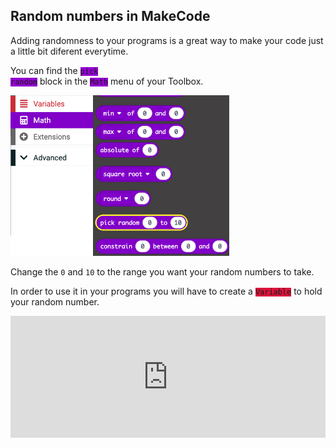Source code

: ## Random numbers in MakeCode

Adding randomness to your programs is a great way to make your code just a little bit diferent everytime.

You can find the <code style="background-color: #9400d3">pick random</code> block in the <code style="background-color: #9400d3">Math</code> menu of your Toolbox.

<img src="images/random-location.png" alt="The Math menu open, with the 'pick random' block highlighted" width="350"/>

Change the `0` and `10` to the range you want your random numbers to take.

In order to use it in your programs you will have to create a <code style="background-color: #dc143c">Variable</code> to hold your random number. 

<div style="position:relative;height:calc(125px + 5em);width:100%;overflow:hidden;"><iframe style="position:relative;top:0;left:0;width:100%;height:100%;" src="https://makecode.microbit.org/---codeembed#pub:S92553-24531-21480-34085" allowfullscreen="allowfullscreen" frameborder="0" sandbox="allow-scripts allow-same-origin"></iframe></div>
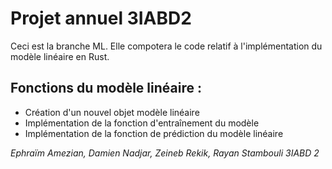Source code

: # Projet annuel 3IABD2

Ceci est la branche ML. Elle compotera le code relatif à l'implémentation du modèle linéaire en Rust.

## Fonctions du modèle linéaire :

- Création d'un nouvel objet modèle linéaire
- Implémentation de la fonction d'entraînement du modèle
- Implémentation de la fonction de prédiction du modèle linéaire


*Ephraïm Amezian, Damien Nadjar, Zeineb Rekik, Rayan Stambouli 3IABD 2* 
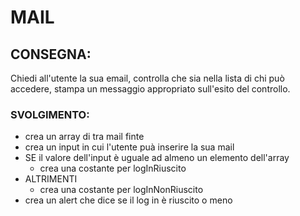 # MAIL

## CONSEGNA:

Chiedi all'utente la sua email,
controlla che sia nella lista di chi può accedere,
stampa un messaggio appropriato sull'esito del controllo.

### SVOLGIMENTO:

- crea un array di tra mail finte
- crea un input in cui l'utente puà inserire la sua mail
- SE il valore dell'input è uguale ad almeno un elemento dell'array
  - crea una costante per logInRiuscito
- ALTRIMENTI
  - crea una costante per logInNonRiuscito
- crea un alert che dice se il log in è riuscito o meno
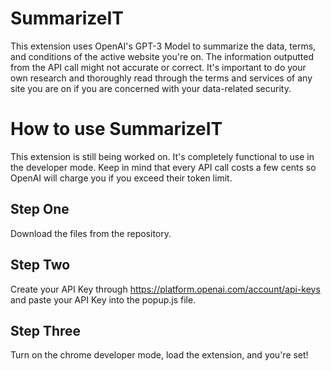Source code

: # SummarizeIT
This extension uses OpenAI's GPT-3 Model to summarize the data, terms, and conditions of the active website you're on. The information outputted from the API call might not accurate or correct. It's important to do your own research and thoroughly read through the terms and services of any site you are on if you are concerned with your data-related security.

# How to use SummarizeIT
This extension is still being worked on. It's completely functional to use in the developer mode. Keep in mind that every API call costs a few cents so OpenAI will charge you if you exceed their token limit. 

## Step One
Download the files from the repository.

## Step Two
Create your API Key through https://platform.openai.com/account/api-keys and paste your API Key into the popup.js file.

## Step Three
Turn on the chrome developer mode, load the extension, and you're set!
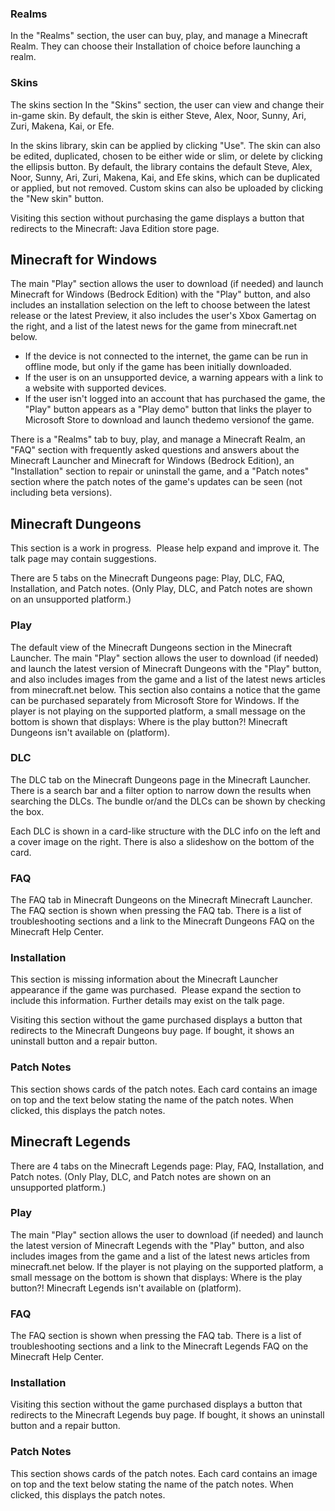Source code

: ### Realms
In the "Realms" section, the user can buy, play, and manage a Minecraft Realm. They can choose their Installation of choice before launching a realm.

### Skins
The skins section
In the "Skins" section, the user can view and change their in-game skin. By default, the skin is either Steve, Alex, Noor, Sunny, Ari, Zuri, Makena, Kai, or Efe.

In the skins library, skin can be applied by clicking "Use". The skin can also be edited, duplicated, chosen to be either wide or slim, or delete by clicking the ellipsis button. By default, the library contains the default Steve, Alex, Noor, Sunny, Ari, Zuri, Makena, Kai, and Efe skins, which can be duplicated or applied, but not removed. Custom skins can also be uploaded by clicking the "New skin" button.

Visiting this section without purchasing the game displays a button that redirects to the Minecraft: Java Edition store page.

## Minecraft for Windows
The main "Play" section allows the user to download (if needed) and launch Minecraft for Windows (Bedrock Edition) with the "Play" button, and also includes an installation selection on the left to choose between the latest release or the latest Preview, it also includes the user's Xbox Gamertag on the right, and a list of the latest news for the game from minecraft.net below.

- If the device is not connected to the internet, the game can be run in offline mode, but only if the game has been initially downloaded.
- If the user is on an unsupported device, a warning appears with a link to a website with supported devices.
- If the user isn't logged into an account that has purchased the game, the "Play" button appears as a "Play demo" button that links the player to Microsoft Store to download and launch thedemo versionof the game.

There is a "Realms" tab to buy, play, and manage a Minecraft Realm, an "FAQ" section with frequently asked questions and answers about the Minecraft Launcher and Minecraft for Windows (Bedrock Edition), an "Installation" section to repair or uninstall the game, and a "Patch notes" section where the patch notes of the game's updates can be seen (not including beta versions).

## Minecraft Dungeons

  

This section is a work in progress. 
Please help expand and improve it. The talk page may contain suggestions.


There are 5 tabs on the Minecraft Dungeons page: Play, DLC, FAQ, Installation, and Patch notes. (Only Play, DLC, and Patch notes are shown on an unsupported platform.)

### Play
The default view of the Minecraft Dungeons section in the Minecraft Launcher.
The main "Play" section allows the user to download (if needed) and launch the latest version of Minecraft Dungeons with the "Play" button, and also includes images from the game and a list of the latest news articles from minecraft.net below. This section also contains a notice that the game can be purchased separately from Microsoft Store for Windows. If the player is not playing on the supported platform, a small message on the bottom is shown that displays: Where is the play button?! Minecraft Dungeons isn't available on (platform).

### DLC
The DLC tab on the Minecraft Dungeons page in the Minecraft Launcher.
There is a search bar and a filter option to narrow down the results when searching the DLCs. The bundle or/and the DLCs can be shown by checking the box. 

Each DLC is shown in a card-like structure with the DLC info on the left and a cover image on the right. There is also a slideshow on the bottom of the card. 

### FAQ
The FAQ tab in Minecraft Dungeons on the Minecraft Minecraft Launcher.
The FAQ section is shown when pressing the FAQ tab. There is a list of troubleshooting sections and a link to the Minecraft Dungeons FAQ on the Minecraft Help Center.

### Installation

  

This section is missing information about the Minecraft Launcher appearance if the game was purchased. 
Please expand the section to include this information. Further details may exist on the talk page.


Visiting this section without the game purchased displays a button that redirects to the Minecraft Dungeons buy page. If bought, it shows an uninstall button and a repair button.

### Patch Notes
This section shows cards of the patch notes. Each card contains an image on top and the text below stating the name of the patch notes. When clicked, this displays the patch notes.

## Minecraft Legends
There are 4 tabs on the Minecraft Legends page: Play, FAQ, Installation, and Patch notes. (Only Play, DLC, and Patch notes are shown on an unsupported platform.)

### Play
The main "Play" section allows the user to download (if needed) and launch the latest version of Minecraft Legends with the "Play" button, and also includes images from the game and a list of the latest news articles from minecraft.net below. If the player is not playing on the supported platform, a small message on the bottom is shown that displays: Where is the play button?! Minecraft Legends isn't available on (platform).

### FAQ
The FAQ section is shown when pressing the FAQ tab. There is a list of troubleshooting sections and a link to the Minecraft Legends FAQ on the Minecraft Help Center.

### Installation
Visiting this section without the game purchased displays a button that redirects to the Minecraft Legends buy page. If bought, it shows an uninstall button and a repair button.

### Patch Notes
This section shows cards of the patch notes. Each card contains an image on top and the text below stating the name of the patch notes. When clicked, this displays the patch notes.


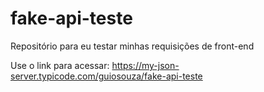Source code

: # fake-api-teste
Repositório para eu testar minhas requisições de front-end

Use o link para acessar: https://my-json-server.typicode.com/guiosouza/fake-api-teste
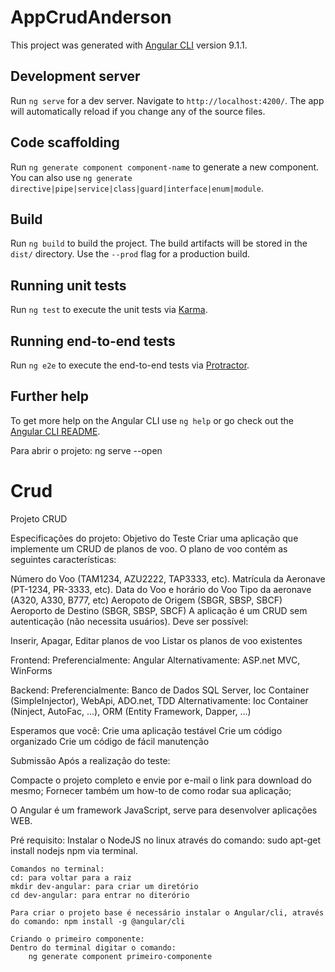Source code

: # AppCrudAnderson

This project was generated with [Angular CLI](https://github.com/angular/angular-cli) version 9.1.1.

## Development server

Run `ng serve` for a dev server. Navigate to `http://localhost:4200/`. The app will automatically reload if you change any of the source files.

## Code scaffolding

Run `ng generate component component-name` to generate a new component. You can also use `ng generate directive|pipe|service|class|guard|interface|enum|module`.

## Build

Run `ng build` to build the project. The build artifacts will be stored in the `dist/` directory. Use the `--prod` flag for a production build.

## Running unit tests

Run `ng test` to execute the unit tests via [Karma](https://karma-runner.github.io).

## Running end-to-end tests

Run `ng e2e` to execute the end-to-end tests via [Protractor](http://www.protractortest.org/).

## Further help

To get more help on the Angular CLI use `ng help` or go check out the [Angular CLI README](https://github.com/angular/angular-cli/blob/master/README.md).

Para abrir o projeto:
    ng serve --open

# Crud
Projeto CRUD

Especificações do projeto:
Objetivo do Teste
Criar uma aplicação que implemente um CRUD de planos de voo. O plano de voo contém as seguintes características:

Número do Voo (TAM1234, AZU2222, TAP3333, etc).
Matrícula da Aeronave (PT-1234, PR-3333, etc).
Data do Voo e horário do Voo
Tipo da aeronave (A320, A330, B777, etc)
Aeropoto de Origem (SBGR, SBSP, SBCF)
Aeroporto de Destino (SBGR, SBSP, SBCF)
A aplicação é um CRUD sem autenticação (não necessita usuários). Deve ser possível:

Inserir, Apagar, Editar planos de voo
Listar os planos de voo existentes

Frontend:
    Preferencialmente: Angular
    Alternativamente: ASP.net MVC, WinForms

Backend:
    Preferencialmente: Banco de Dados SQL Server, Ioc Container (SimpleInjector), WebApi, ADO.net, TDD
    Alternativamente: Ioc Container (Ninject, AutoFac, ...), ORM (Entity Framework, Dapper, ...)

Esperamos que você:
    Crie uma aplicação testável
    Crie um código organizado
    Crie um código de fácil manutenção

Submissão
Após a realização do teste:

Compacte o projeto completo e envie por e-mail o link para download do mesmo;
Fornecer também um how-to de como rodar sua aplicação;

O Angular é um framework JavaScript, serve para desenvolver aplicações WEB.

Pré requisito: 
    Instalar o NodeJS no linux através do comando: sudo apt-get install nodejs npm via terminal.

    Comandos no terminal:
    cd: para voltar para a raiz
    mkdir dev-angular: para criar um diretório
    cd dev-angular: para entrar no diterório

    Para criar o projeto base é necessário instalar o Angular/cli, através do comando: npm install -g @angular/cli

    Criando o primeiro componente:
    Dentro do terminal digitar o comando:
        ng generate component primeiro-componente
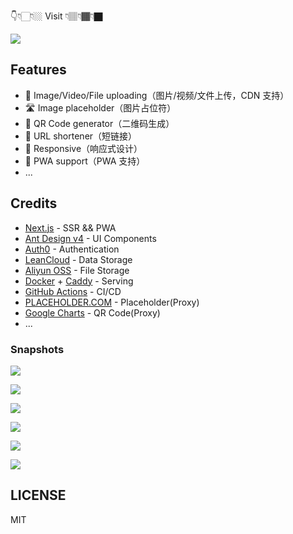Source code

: 👇👇🏻👇🏼 Visit 👇🏽👇🏾👇🏿

[![](https://user-images.githubusercontent.com/2230882/75623031-2aad6f80-5be1-11ea-9c67-921b79688d85.png)](https://302.at/)


## Features

 - 🙌 Image/Video/File uploading（图片/视频/文件上传，CDN 支持）
 - 🛣 Image placeholder（图片占位符）
 - 🤳 QR Code generator（二维码生成）
 - 🙈 URL shortener（短链接）
 - 🦅 Responsive（响应式设计）
 - 🐲 PWA support（PWA 支持）
 - ...

## Credits

 - [Next.js](https://nextjs.org/) - SSR && PWA
 - [Ant Design v4](https://ant.design/) - UI Components
 - [Auth0](https://auth0.com/) - Authentication
 - [LeanCloud](https://leancloud.app/) - Data Storage
 - [Aliyun OSS](https://www.aliyun.com/product/oss) - File Storage
 - [Docker](https://www.docker.com/) + [Caddy](https://caddyserver.com/) - Serving
 - [GitHub Actions](https://github.com/features/actions) - CI/CD
 - [PLACEHOLDER.COM](https://placeholder.com/) - Placeholder(Proxy)
 - [Google Charts](https://developers.google.com/chart/infographics/docs/qr_codes) - QR Code(Proxy)
 - ...

### Snapshots

![](https://user-images.githubusercontent.com/2230882/75618244-77278980-5ba6-11ea-942f-6647a1a0c59e.png)

![](https://user-images.githubusercontent.com/2230882/75618247-78f14d00-5ba6-11ea-8f8b-c5f4f47b7376.png)

![](https://user-images.githubusercontent.com/2230882/75618250-7a227a00-5ba6-11ea-9440-dc0141e151ed.png)

![](https://user-images.githubusercontent.com/2230882/75618248-7989e380-5ba6-11ea-8e5d-436156662b6d.png)

![](https://user-images.githubusercontent.com/2230882/75618251-7abb1080-5ba6-11ea-818c-b3db09e9de4c.png)

![](https://user-images.githubusercontent.com/2230882/75618253-7b53a700-5ba6-11ea-8abb-3359dc32e51f.png)


## LICENSE

MIT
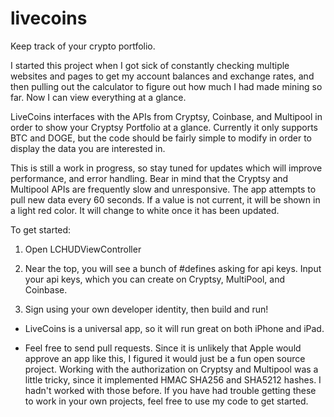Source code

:livecoins
=========

Keep track of your crypto portfolio.

I started this project when I got sick of constantly checking multiple websites and pages to get my account balances and exchange rates, and then pulling out the calculator to figure out how much I had made mining so far.  Now I can view everything at a glance.

LiveCoins interfaces with the APIs from Cryptsy, Coinbase, and Multipool in order to show your Cryptsy Portfolio at a glance.  Currently it only supports BTC and DOGE, but the code should be fairly simple to modify in order to display the data you are interested in.

This is still a work in progress, so stay tuned for updates which will improve performance, and error handling.  Bear in mind that the Cryptsy and Multipool APIs are frequently slow and unresponsive.  The app attempts to pull new data every 60 seconds.  If a value is not current, it will be shown in a light red color.  It will change to white once it has been updated.

To get started:

1) Open LCHUDViewController

2) Near the top, you will see a bunch of #defines asking for api keys.  Input your api keys, which you can create on Cryptsy, MultiPool, and Coinbase.

3) Sign using your own developer identity, then build and run!

- LiveCoins is a universal app, so it will run great on both iPhone and iPad. 

- Feel free to send pull requests.  Since it is unlikely that Apple would approve an app like this, I figured it would just be a fun open source project.  Working with the authorization on Cryptsy and Multipool was a little tricky, since it implemented HMAC SHA256 and SHA5212 hashes.  I hadn't worked with those before.  If you have had trouble getting these to work in your own projects, feel free to use my code to get started.
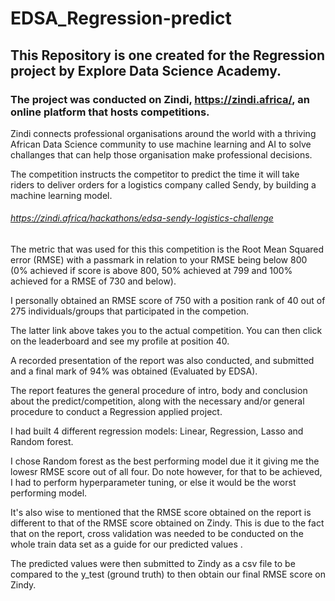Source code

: # EDSA_Regression-predict

## This Repository is one created for the Regression project by Explore Data Science Academy.

### The project was conducted on Zindi, https://zindi.africa/, an online platform that hosts competitions. 

Zindi connects professional organisations around the world with a thriving African Data Science community to use machine learning and AI to solve challanges that can help those organisation make professional decisions.

The competition instructs the competitor to predict the time it will take riders to deliver orders for a logistics company called Sendy, by building a machine learning model. 

###### https://zindi.africa/hackathons/edsa-sendy-logistics-challenge

The metric that was used for this this competition is the Root Mean Squared error (RMSE) with a passmark in relation to your RMSE being below 800 (0% achieved if score is above 800, 50% achieved at 799 and 100% achieved for a RMSE of 730 and below). 

I personally obtained an RMSE score of 750 with a position rank of 40 out of 275 individuals/groups that participated in the competion.

The latter link above takes you to the actual competition. You can then click on the leaderboard and see my profile at position 40.

A recorded presentation of the report was also conducted, and submitted and a final mark of 94% was obtained (Evaluated by EDSA).

The report features the general procedure of intro, body and conclusion about the predict/competition, along with the necessary and/or general procedure to conduct a Regression applied project. 

I had built 4 different regression models: Linear, Regression, Lasso and Random forest. 

I chose Random forest as the best performing model due it it giving me the lowesr RMSE score out of all four. Do note however, for that to be achieved, I had to perform hyperparameter tuning, or else it would be the worst performing model.

It's also wise to mentioned that the RMSE score obtained on the report is different to that of the RMSE score obtained on Zindy. This is due to the fact that on the report, cross validation was needed to be conducted on the whole train data set as a guide for our predicted values . 

The predicted values were then submitted to Zindy as a csv file to be compared to the y_test (ground truth) to then obtain our final RMSE score on Zindy.



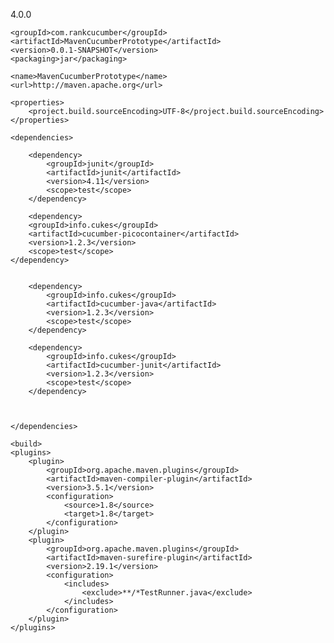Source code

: <project xmlns="http://maven.apache.org/POM/4.0.0" xmlns:xsi="http://www.w3.org/2001/XMLSchema-instance"
	xsi:schemaLocation="http://maven.apache.org/POM/4.0.0 http://maven.apache.org/xsd/maven-4.0.0.xsd">
	<modelVersion>4.0.0</modelVersion>

	<groupId>com.rankcucumber</groupId>
	<artifactId>MavenCucumberPrototype</artifactId>
	<version>0.0.1-SNAPSHOT</version>
	<packaging>jar</packaging>

	<name>MavenCucumberPrototype</name>
	<url>http://maven.apache.org</url>

	<properties>
		<project.build.sourceEncoding>UTF-8</project.build.sourceEncoding>
	</properties>

	<dependencies>
		
		<dependency>
			<groupId>junit</groupId>
			<artifactId>junit</artifactId>
			<version>4.11</version>
			<scope>test</scope>
		</dependency>

		<dependency>
		<groupId>info.cukes</groupId>
		<artifactId>cucumber-picocontainer</artifactId>
		<version>1.2.3</version>
		<scope>test</scope>
	</dependency>


		<dependency>
			<groupId>info.cukes</groupId>
			<artifactId>cucumber-java</artifactId>
			<version>1.2.3</version>
			<scope>test</scope>
		</dependency>

		<dependency>
			<groupId>info.cukes</groupId>
			<artifactId>cucumber-junit</artifactId>
			<version>1.2.3</version>
			<scope>test</scope>
		</dependency>
	
		
		
	</dependencies>
	
	<build>
	<plugins>
		<plugin>
			<groupId>org.apache.maven.plugins</groupId>
			<artifactId>maven-compiler-plugin</artifactId>
			<version>3.5.1</version>
			<configuration>
				<source>1.8</source>
				<target>1.8</target>
			</configuration>
		</plugin>
		<plugin>
			<groupId>org.apache.maven.plugins</groupId>
			<artifactId>maven-surefire-plugin</artifactId>
			<version>2.19.1</version>
			<configuration>
				<includes>
					<exclude>**/*TestRunner.java</exclude>
				</includes>
			</configuration>
		</plugin>
	</plugins>


</build>
	
</project>
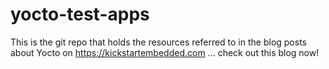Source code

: # yocto-test-apps

This is the git repo that holds the resources referred to in the blog posts about Yocto on https://kickstartembedded.com ... check out this blog now!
- - - - -
Starting with the first line of the data, transcribe every line exactly through the one containing "controlla che sia". No pictures go in.

Source code

: ## Random numbers in MakeCode

Adding randomness to your programs is a great way to make your code just a little bit diferent everytime.

You can find the <code style="background-color: #9400d3">pick random</code> block in the <code style="background-color: #9400d3">Math</code> menu of your Toolbox.

<img src="images/random-location.png" alt="The Math menu open, with the 'pick random' block highlighted" width="350"/>

Change the `0` and `10` to the range you want your random numbers to take.

In order to use it in your programs you will have to create a <code style="background-color: #dc143c">Variable</code> to hold your random number. 

<div style="position:relative;height:calc(125px + 5em);width:100%;overflow:hidden;"><iframe style="position:relative;top:0;left:0;width:100%;height:100%;" src="https://makecode.microbit.org/---codeembed#pub:S92553-24531-21480-34085" allowfullscreen="allowfullscreen" frameborder="0" sandbox="allow-scripts allow-same-origin"></iframe></div>
Source code

: # Projet annuel 3IABD2

Ceci est la branche ML. Elle compotera le code relatif à l'implémentation du modèle linéaire en Rust.

## Fonctions du modèle linéaire :

- Création d'un nouvel objet modèle linéaire
- Implémentation de la fonction d'entraînement du modèle
- Implémentation de la fonction de prédiction du modèle linéaire


*Ephraïm Amezian, Damien Nadjar, Zeineb Rekik, Rayan Stambouli 3IABD 2* 
 # MAIL

## CONSEGNA:

Chiedi all'utente la sua email,
controlla che sia nella lista di chi può accedere,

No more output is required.